Mariecar Jara-Puyod, Senior Reporter
Women must take time to be aware of and more importantly act upon their own health, according to a physician who became fascinated with the heart and its functions while doing her medical student-cardiology rounds in the USA.
Dr. Dima Quraini of the Cleveland Clinic-Cardiology, Heart, Vascular & Thoracic Institute (Abu Dhabi) was interviewed for the September 29 (Wednesday) World Heart Day and in connection with a May 9, 2022-published American Heart Association report on the under-representation of women in the area of heart diseases and on the Broken Heart Syndrome becoming more prevalent in older women. She identified the most prevalent heart health issues she has observed in the UAE since three years back.
Her fascination for the heart is so since even though it is small, “it plays such a vital and complex role in the human body” with its “muscle, the electrical system, the valves, (and) the aorta, all so beautifully and elegantly intertwined” and which “makes heart disease complex and encompassing many diseases.”
Quraini chose women’s health as her specialisation because she had been sought by women “frustrated” for their worries, being unanswered: “The more I started paying attention to this section of the patient population, the more I realised the enormity of the problem women face. Even in 2022, with all the advancements cardiology has been in the past 10 to 30 years with significant improvement in cardiac mortality, women remain underdiagnosed and remain undertreated, which is very concerning.”
She said more has to be unearthed regarding the “Broken Heart Syndrome” which is “stressed-induced cardiomyopathy that is not only seen in women but it seems to particularly impact elderly women for reason that we are still working on understanding. The typical patient is an elderly woman who undergoes significant emotional or physical stress that leads to a weakened heart muscle that has a specific pattern on imaging.”
The other name for “Broken Heart Syndrome” is “Takotsubo Cardiomyopathy,” because the heart shape becomes like a “Japanese octopus hunting pot.”
Since 2020, Quraini has classified Atherosclerosis, the buildup of plaque inside the arteries, as “the biggest concern for women which patients and healthcare providers need a lot of education” while Microvascular heart disease, otherwise termed as the small artery disease, “an area of interest.”
On Atherosclerosis: “Women who have had diabetes, hypertension, pre-eclampsia or eclampsia during pregnancy face higher risk after disease and even later in life. It is important to ask women about their history and aggressively treat them earlier in life.”
On Microvascular heart disease: “Women presenting with mild heart attack would sometimes be frustrated after undergoing cardiac catheterisation where no significant obstruction coronary arteries were noted. For years, these patients were dismissed and had been told they have ‘Syndrome X’ or non-cardiac pain or anxiety.
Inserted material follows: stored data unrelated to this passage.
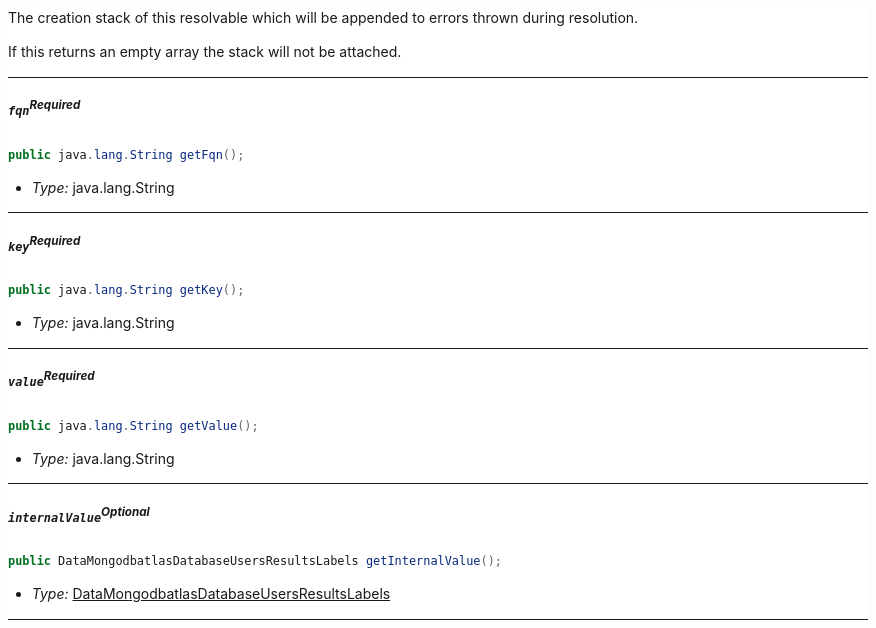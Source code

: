 The creation stack of this resolvable which will be appended to errors thrown during resolution.

If this returns an empty array the stack will not be attached.

---

##### `fqn`<sup>Required</sup> <a name="fqn" id="@cdktf/provider-mongodbatlas.dataMongodbatlasDatabaseUsers.DataMongodbatlasDatabaseUsersResultsLabelsOutputReference.property.fqn"></a>

```java
public java.lang.String getFqn();
```

- *Type:* java.lang.String

---

##### `key`<sup>Required</sup> <a name="key" id="@cdktf/provider-mongodbatlas.dataMongodbatlasDatabaseUsers.DataMongodbatlasDatabaseUsersResultsLabelsOutputReference.property.key"></a>

```java
public java.lang.String getKey();
```

- *Type:* java.lang.String

---

##### `value`<sup>Required</sup> <a name="value" id="@cdktf/provider-mongodbatlas.dataMongodbatlasDatabaseUsers.DataMongodbatlasDatabaseUsersResultsLabelsOutputReference.property.value"></a>

```java
public java.lang.String getValue();
```

- *Type:* java.lang.String

---

##### `internalValue`<sup>Optional</sup> <a name="internalValue" id="@cdktf/provider-mongodbatlas.dataMongodbatlasDatabaseUsers.DataMongodbatlasDatabaseUsersResultsLabelsOutputReference.property.internalValue"></a>

```java
public DataMongodbatlasDatabaseUsersResultsLabels getInternalValue();
```

- *Type:* <a href="#@cdktf/provider-mongodbatlas.dataMongodbatlasDatabaseUsers.DataMongodbatlasDatabaseUsersResultsLabels">DataMongodbatlasDatabaseUsersResultsLabels</a>

---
With more recent advancements in imaging and functional testing, we now realise these women may have the disease. These women have worse prognosis than their healthy counterparts and need to be followed in cardiology clinics.”
Quraini said both genders exhibit the same signs and symptoms, the commonest of which is chest pain with regards heart health: “However, for women, chest pain is often accompanied with other symptoms such as dizziness, shortness of breath, nausea and that can sometimes distract physicians and patients from (the correct diagnosis).”
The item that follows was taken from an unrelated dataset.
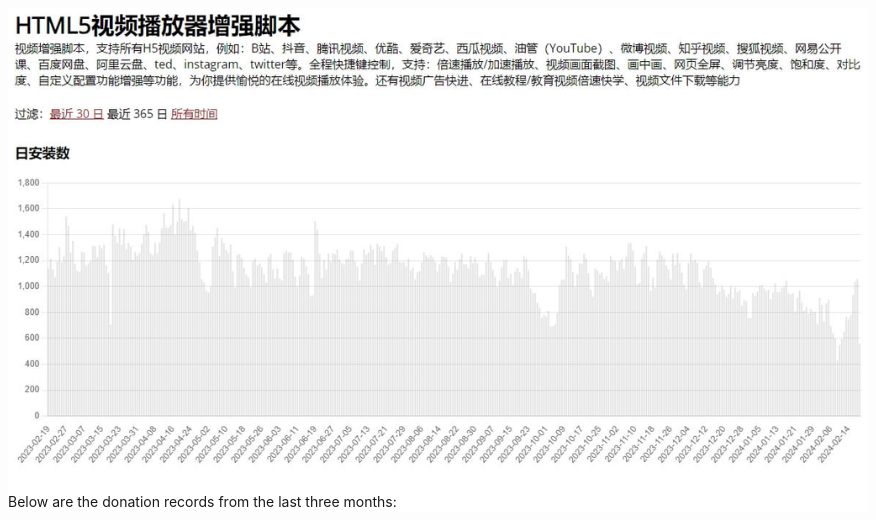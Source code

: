 ![install_data](./img/install_data.jpg)

Below are the donation records from the last three months:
“It is important for women to realise that they are at risk, considering that the number one cause of death in the developed world is heart disease. If they are unsure about their risk, be proactive in seeking medical attention before symptoms develop,” Quraini also said, adding that delays in diagnosis particularly among the elderly women happen, because the chest pain/heart attack they experience might also be accompanied by overall fatigue, nausea, and shortness of breath, which may be ignored.
Back to her observational data, she cited Spontaneous Coronary Artery Dissection, the risk of developing heart attacks due to tears in the heart, as “not specific to women; however, 90 per cent of the patients are women typically between 40 to 50 years old (who are otherwise healthy).”